▶ Problem:
Scan the records below for the string "begin" and return every line where it appears.

▶ Pictures paired with source code:
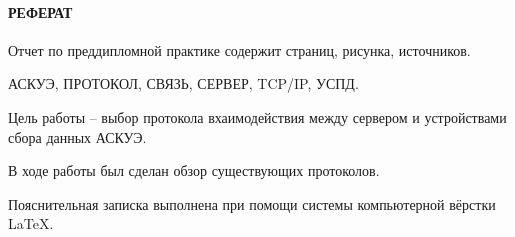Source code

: \newpage
{}
\paragraph*{\hfill РЕФЕРАТ \hfill}
Отчет по преддипломной практике содержит  страниц,  рисунка,  источников. %

АСКУЭ, ПРОТОКОЛ, СВЯЗЬ, СЕРВЕР, TCP/IP, УСПД.

Цель работы -- выбор протокола вхаимодействия между сервером и устройствами сбора данных АСКУЭ.

В ходе работы был сделан обзор существующих протоколов.

Пояснительная записка выполнена при помощи системы компьютерной вёрстки \LaTeX.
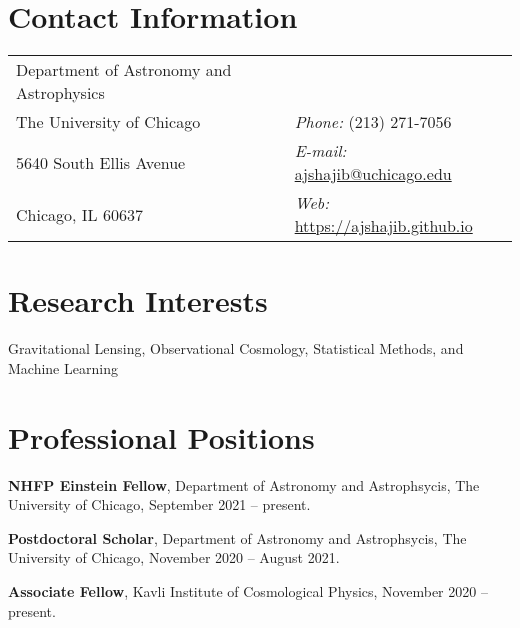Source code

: \documentclass[margin, line]{res}
\newenvironment{list1}{
  \begin{list}{\ding{113}}{%
      \setlength{\itemsep}{0in}
      \setlength{\parsep}{0in} \setlength{\parskip}{0in}
      \setlength{\topsep}{0in} \setlength{\partopsep}{0in} 
      \setlength{\leftmargin}{0.17in}}}{\end{list}}
\begin{document}

\begin{resume}


\section{\sc Contact Information}
\vspace{.05in}
\begin{tabular}{@{}p{3in}p{3in}}                  
Department of Astronomy and Astrophysics  \\ %
The University of Chicago  & {\it Phone:}  (213) 271-7056 \\     
5640 South Ellis Avenue 	         & {\it E-mail:}  \href{mailto:ajshajib@astro.ucla.edu}{ajshajib@uchicago.edu} \\
Chicago, IL 60637  & {\it Web:} \url{https://ajshajib.github.io} \\   
\end{tabular}


\section{\sc Research Interests}
Gravitational Lensing, Observational Cosmology, Statistical Methods, and Machine Learning

\vspace*{2.5mm}
\section{\sc Professional Positions}

\vspace*{.16in}
\begin{list1}
	\item[] \textbf{NHFP Einstein Fellow}, Department of Astronomy and Astrophsycis, The University of Chicago, September 2021 -- present.
	\item[] \textbf{Postdoctoral Scholar}, Department of Astronomy and Astrophsycis, The University of Chicago, November 2020 -- August 2021.
	\item[] \textbf{Associate Fellow}, Kavli Institute of Cosmological Physics, November 2020 -- present.
\end{list1}

\vspace*{-.05in}



\end{resume}
\end{document}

▶ Answer to the exercise:
  \begin{list}{\ding{113}}{%
\begin{document}
\begin{resume}
\begin{tabular}{@{}p{3in}p{3in}}                  
\begin{list1}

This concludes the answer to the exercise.